Les "Antillais" d'une boulangerie marseillaise ont du mal à passer

banettine marseille antillais
Capture d'écran Twitter

Une boulangerie de Marseille propose à la vente des pâtisseries en forme de visages noirs, aux yeux exorbités et aux lèvres démesurées; dénommées "Antillais". Malgré les protestations des internautes, les auteurs réfutent toute accusation de racisme.

Maïté Koda
Publié le , mis à jour le

C'est un post Facebook qui donne l'alerte. "Voici ce qu'on peut trouver à la boulangerie la Banettine de Marseille. Des têtes de Noirs qui seraient appelées l'Antillais, des gâteaux avec le visage d'un homme noir avec une grosse bouche rose, des yeux exorbités et un air naïf".
 
 

FR+ENG:Voilà ce qu’on peut trouver à la boulangerie « La Banettine », 102 rue Consolat à Marseille.Des « têtes de...

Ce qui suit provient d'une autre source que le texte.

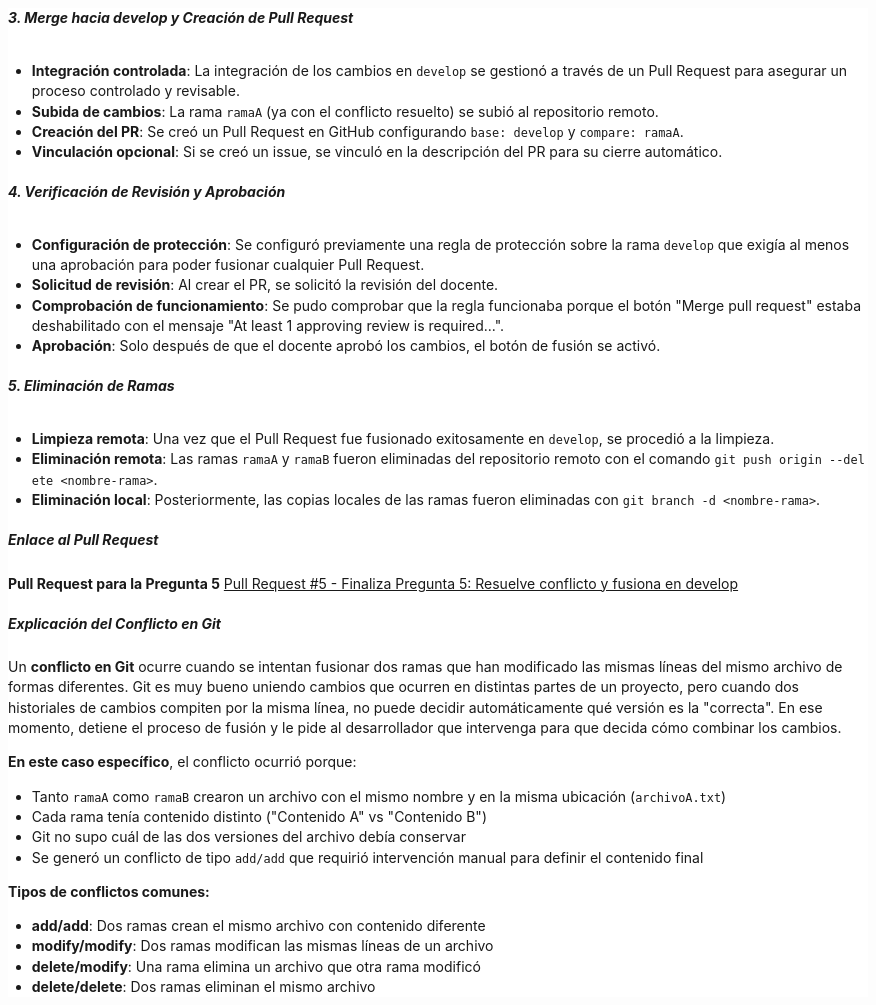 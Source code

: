 ###### **3. Merge hacia develop y Creación de Pull Request**

- **Integración controlada**: La integración de los cambios en `develop` se gestionó a través de un Pull Request para asegurar un proceso controlado y revisable.
- **Subida de cambios**: La rama `ramaA` (ya con el conflicto resuelto) se subió al repositorio remoto.
- **Creación del PR**: Se creó un Pull Request en GitHub configurando `base: develop` y `compare: ramaA`.
- **Vinculación opcional**: Si se creó un issue, se vinculó en la descripción del PR para su cierre automático.

###### **4. Verificación de Revisión y Aprobación**

- **Configuración de protección**: Se configuró previamente una regla de protección sobre la rama `develop` que exigía al menos una aprobación para poder fusionar cualquier Pull Request.
- **Solicitud de revisión**: Al crear el PR, se solicitó la revisión del docente.
- **Comprobación de funcionamiento**: Se pudo comprobar que la regla funcionaba porque el botón "Merge pull request" estaba deshabilitado con el mensaje "At least 1 approving review is required...".
- **Aprobación**: Solo después de que el docente aprobó los cambios, el botón de fusión se activó.

###### **5. Eliminación de Ramas**

- **Limpieza remota**: Una vez que el Pull Request fue fusionado exitosamente en `develop`, se procedió a la limpieza.
- **Eliminación remota**: Las ramas `ramaA` y `ramaB` fueron eliminadas del repositorio remoto con el comando `git push origin --delete <nombre-rama>`.
- **Eliminación local**: Posteriormente, las copias locales de las ramas fueron eliminadas con `git branch -d <nombre-rama>`.

##### **Enlace al Pull Request**

**Pull Request para la Pregunta 5**
[Pull Request #5 - Finaliza Pregunta 5: Resuelve conflicto y fusiona en develop](https://github.com/Jaml888/Practica_PruebaSuple/pull/5)

##### **Explicación del Conflicto en Git**

Un **conflicto en Git** ocurre cuando se intentan fusionar dos ramas que han modificado las mismas líneas del mismo archivo de formas diferentes. Git es muy bueno uniendo cambios que ocurren en distintas partes de un proyecto, pero cuando dos historiales de cambios compiten por la misma línea, no puede decidir automáticamente qué versión es la "correcta". En ese momento, detiene el proceso de fusión y le pide al desarrollador que intervenga para que decida cómo combinar los cambios.

**En este caso específico**, el conflicto ocurrió porque:
- Tanto `ramaA` como `ramaB` crearon un archivo con el mismo nombre y en la misma ubicación (`archivoA.txt`)
- Cada rama tenía contenido distinto ("Contenido A" vs "Contenido B")
- Git no supo cuál de las dos versiones del archivo debía conservar
- Se generó un conflicto de tipo `add/add` que requirió intervención manual para definir el contenido final

**Tipos de conflictos comunes:**
- **add/add**: Dos ramas crean el mismo archivo con contenido diferente
- **modify/modify**: Dos ramas modifican las mismas líneas de un archivo
- **delete/modify**: Una rama elimina un archivo que otra rama modificó
- **delete/delete**: Dos ramas eliminan el mismo archivo
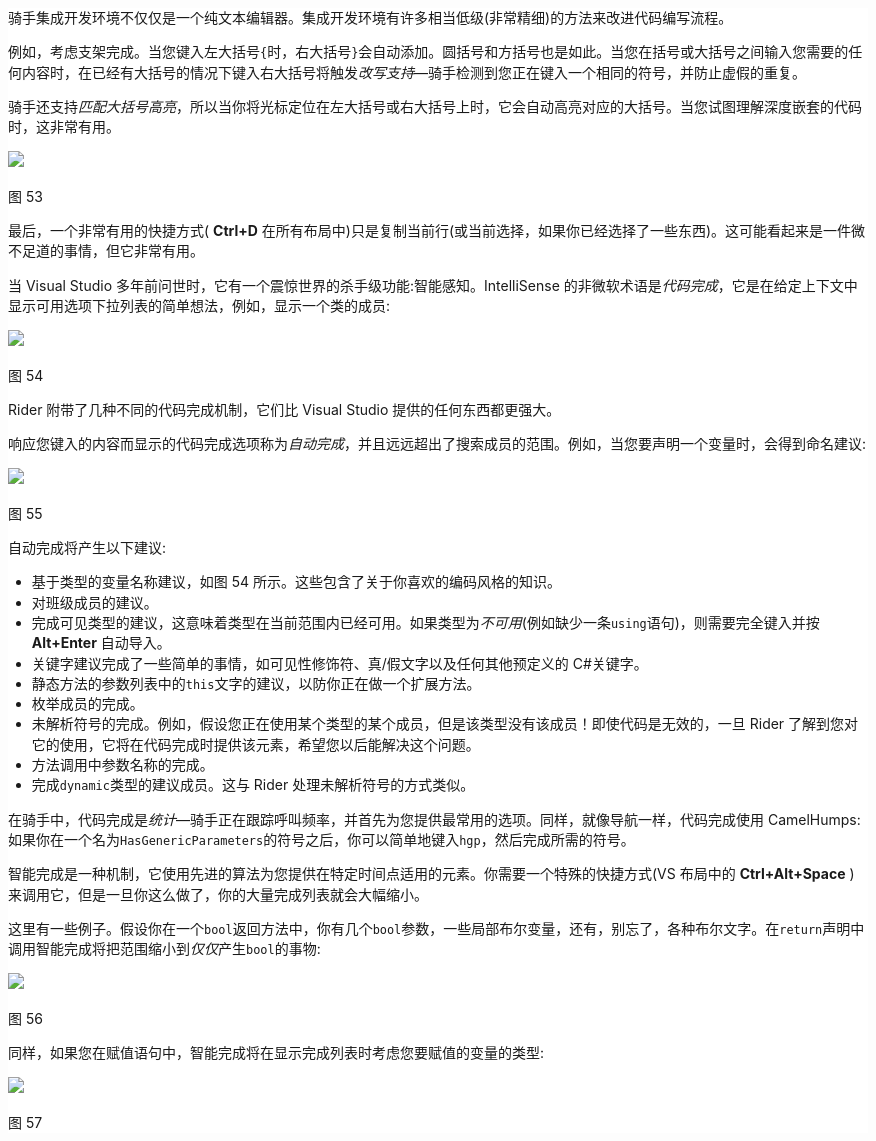 骑手集成开发环境不仅仅是一个纯文本编辑器。集成开发环境有许多相当低级(非常精细)的方法来改进代码编写流程。

例如，考虑支架完成。当您键入左大括号`{`时，右大括号`}`会自动添加。圆括号和方括号也是如此。当您在括号或大括号之间输入您需要的任何内容时，在已经有大括号的情况下键入右大括号将触发*改写支持*—骑手检测到您正在键入一个相同的符号，并防止虚假的重复。

骑手还支持*匹配大括号高亮*，所以当你将光标定位在左大括号或右大括号上时，它会自动高亮对应的大括号。当您试图理解深度嵌套的代码时，这非常有用。

![](../Images/image057.jpg)

图 53

最后，一个非常有用的快捷方式( **Ctrl+D** 在所有布局中)只是复制当前行(或当前选择，如果你已经选择了一些东西)。这可能看起来是一件微不足道的事情，但它非常有用。

当 Visual Studio 多年前问世时，它有一个震惊世界的杀手级功能:智能感知。IntelliSense 的非微软术语是*代码完成*，它是在给定上下文中显示可用选项下拉列表的简单想法，例如，显示一个类的成员:

![](../Images/image058.jpg)

图 54

Rider 附带了几种不同的代码完成机制，它们比 Visual Studio 提供的任何东西都更强大。

响应您键入的内容而显示的代码完成选项称为*自动完成*，并且远远超出了搜索成员的范围。例如，当您要声明一个变量时，会得到命名建议:

![](../Images/image059.jpg)

图 55

自动完成将产生以下建议:

*   基于类型的变量名称建议，如图 54 所示。这些包含了关于你喜欢的编码风格的知识。
*   对班级成员的建议。
*   完成可见类型的建议，这意味着类型在当前范围内已经可用。如果类型为*不可用*(例如缺少一条`using`语句)，则需要完全键入并按 **Alt+Enter** 自动导入。
*   关键字建议完成了一些简单的事情，如可见性修饰符、真/假文字以及任何其他预定义的 C#关键字。
*   静态方法的参数列表中的`this`文字的建议，以防你正在做一个扩展方法。
*   枚举成员的完成。
*   未解析符号的完成。例如，假设您正在使用某个类型的某个成员，但是该类型没有该成员！即使代码是无效的，一旦 Rider 了解到您对它的使用，它将在代码完成时提供该元素，希望您以后能解决这个问题。
*   方法调用中参数名称的完成。
*   完成`dynamic`类型的建议成员。这与 Rider 处理未解析符号的方式类似。

在骑手中，代码完成是*统计*—骑手正在跟踪呼叫频率，并首先为您提供最常用的选项。同样，就像导航一样，代码完成使用 CamelHumps:如果你在一个名为`HasGenericParameters`的符号之后，你可以简单地键入`hgp`，然后完成所需的符号。

智能完成是一种机制，它使用先进的算法为您提供在特定时间点适用的元素。你需要一个特殊的快捷方式(VS 布局中的 **Ctrl+Alt+Space** )来调用它，但是一旦你这么做了，你的大量完成列表就会大幅缩小。

这里有一些例子。假设你在一个`bool`返回方法中，你有几个`bool`参数，一些局部布尔变量，还有，别忘了，各种布尔文字。在`return`声明中调用智能完成将把范围缩小到*仅仅*产生`bool`的事物:

![](../Images/image060.jpg)

图 56

同样，如果您在赋值语句中，智能完成将在显示完成列表时考虑您要赋值的变量的类型:

![](../Images/image061.jpg)

图 57
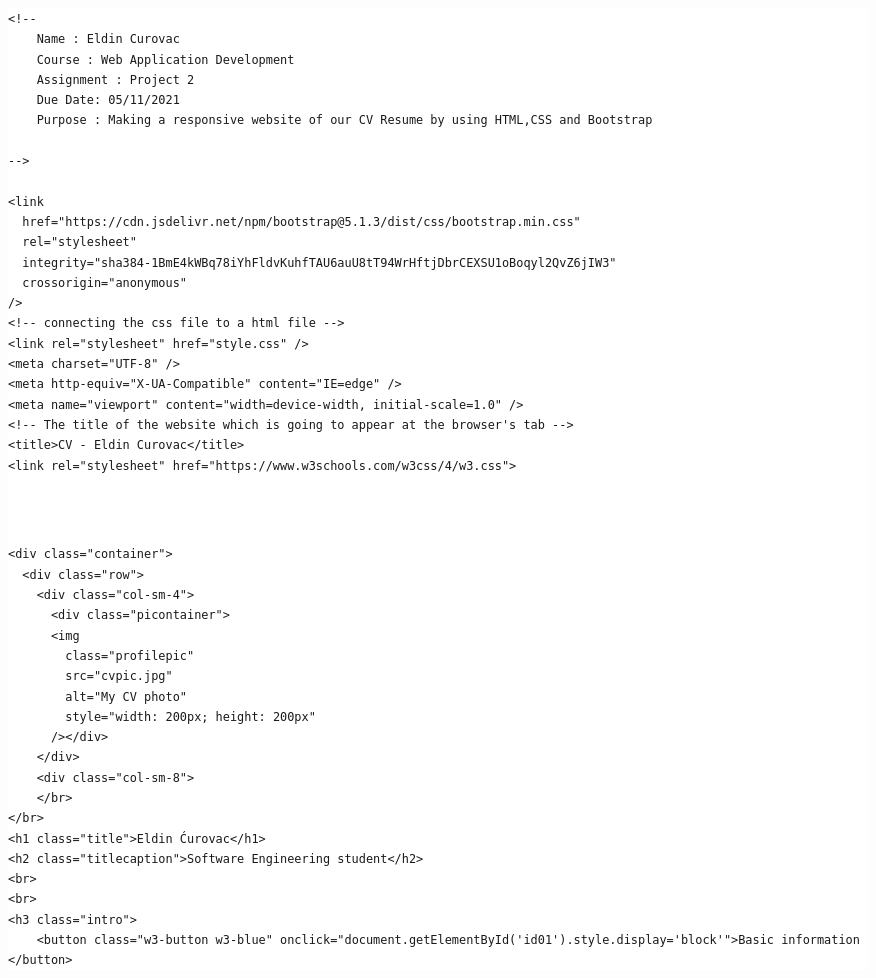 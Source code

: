 <!DOCTYPE html>
<html lang="en">
  <head>

    <!--  
        Name : Eldin Curovac
        Course : Web Application Development
        Assignment : Project 2
        Due Date: 05/11/2021
        Purpose : Making a responsive website of our CV Resume by using HTML,CSS and Bootstrap 
        
    -->

    <link
      href="https://cdn.jsdelivr.net/npm/bootstrap@5.1.3/dist/css/bootstrap.min.css"
      rel="stylesheet"
      integrity="sha384-1BmE4kWBq78iYhFldvKuhfTAU6auU8tT94WrHftjDbrCEXSU1oBoqyl2QvZ6jIW3"
      crossorigin="anonymous"
    />
    <!-- connecting the css file to a html file -->
    <link rel="stylesheet" href="style.css" />
    <meta charset="UTF-8" />
    <meta http-equiv="X-UA-Compatible" content="IE=edge" />
    <meta name="viewport" content="width=device-width, initial-scale=1.0" />
    <!-- The title of the website which is going to appear at the browser's tab -->
    <title>CV - Eldin Curovac</title>
    <link rel="stylesheet" href="https://www.w3schools.com/w3css/4/w3.css">
  </head>
  <body class="body">
   
 <br>
 <br>

 

  
    <div class="container">
      <div class="row">
        <div class="col-sm-4">
          <div class="picontainer">
          <img
            class="profilepic"
            src="cvpic.jpg"
            alt="My CV photo"
            style="width: 200px; height: 200px"
          /></div>
        </div>
        <div class="col-sm-8">
        </br>
    </br>
    <h1 class="title">Eldin Ćurovac</h1>
    <h2 class="titlecaption">Software Engineering student</h2>
    <br>
    <br>
    <h3 class="intro">
        <button class="w3-button w3-blue" onclick="document.getElementById('id01').style.display='block'">Basic information</button> 
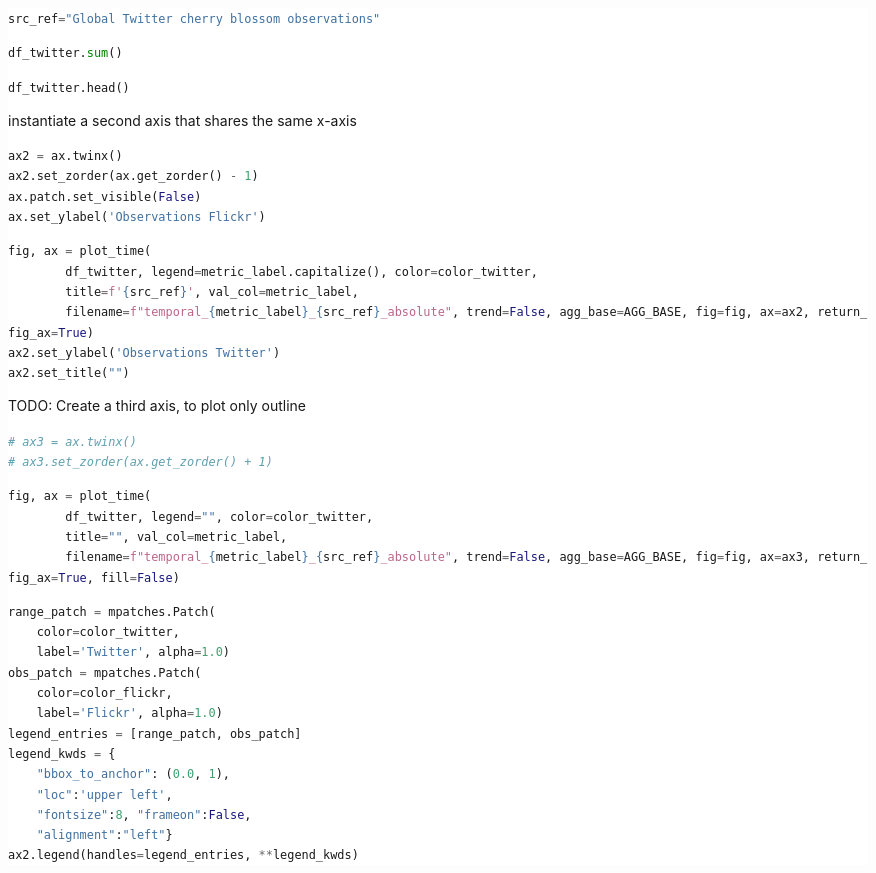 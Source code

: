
 ```python
src_ref="Global Twitter cherry blossom observations"
```

```python
df_twitter.sum()
```

```python
df_twitter.head()
```

instantiate a second axis that shares the same x-axis

```python
ax2 = ax.twinx()
ax2.set_zorder(ax.get_zorder() - 1)
ax.patch.set_visible(False)
ax.set_ylabel('Observations Flickr')
```

```python
fig, ax = plot_time(
        df_twitter, legend=metric_label.capitalize(), color=color_twitter,
        title=f'{src_ref}', val_col=metric_label,
        filename=f"temporal_{metric_label}_{src_ref}_absolute", trend=False, agg_base=AGG_BASE, fig=fig, ax=ax2, return_fig_ax=True)
ax2.set_ylabel('Observations Twitter')
ax2.set_title("")
```

TODO: Create a third axis, to plot only outline

```python
# ax3 = ax.twinx()
# ax3.set_zorder(ax.get_zorder() + 1)
```

```python
fig, ax = plot_time(
        df_twitter, legend="", color=color_twitter,
        title="", val_col=metric_label,
        filename=f"temporal_{metric_label}_{src_ref}_absolute", trend=False, agg_base=AGG_BASE, fig=fig, ax=ax3, return_fig_ax=True, fill=False)
```

```python
range_patch = mpatches.Patch(
    color=color_twitter,
    label='Twitter', alpha=1.0)
obs_patch = mpatches.Patch(
    color=color_flickr,
    label='Flickr', alpha=1.0)
legend_entries = [range_patch, obs_patch]
legend_kwds = {
    "bbox_to_anchor": (0.0, 1),
    "loc":'upper left',
    "fontsize":8, "frameon":False,
    "alignment":"left"}
ax2.legend(handles=legend_entries, **legend_kwds)
```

Posté par Amélie Koulanda sur lundi 23 novembre 2015

Outrée,  la jeune femme à l'origine de ce post assure s'être entretenue avec les responsables de la boulangerie afin de leur faire part de son malaise devant ces gâteaux. Se défendant de tout racisme ces derniers lui auraient répondu "si on le fait pour les animaux, je ne vois pas pourquoi on ne pourrait pas le faire pour les Noirs. "
 
 
En effet, l'enseigne propose également, à coté des "Antillais"... des têtes de grenouilles. Joint au téléphone, le boulanger, employé de la boutique a assuré recevoir énormément d'appels depuis la publication du post. S'il n'est pas décisionnaire des choix de ses employeurs et du pâtissier, lui aussi réfute toute accusation de racisme. "Dans notre quartier il y a de tout. Le pâtissier fait ces gâteaux depuis un certain temps. A part peut-être quelques remarques, ça n'a jamais choqué personne", assure-t-il.
 

Un précédent à Grasse

Début 2015, le Cran (Conseil représentatif des associations noires) s'était emparé de l'affaire d'un pâtissier de Grasse qui proposait à la vente des statues en chocolat noir, plantureuses, affublées de larges lèvres roses et d'un phallus démesuré pour la version masculine. Le tribunal administratif de Nice, avait alors jugé leurs attitudes grotesques et obscènes, portant atteinte à la dignité humaine. S'en est suivi une interdiction d'exposer, mais ni de fabriquer ou de vendre les statues. Une décision annulée quelques semaines plus tard par le Conseil d'état qui a débouté le Cran.

En 2015, c'est un pâtissier d'Auxerre qui avait du changer le nom de ses oeuvres "Negro" et Bamboula.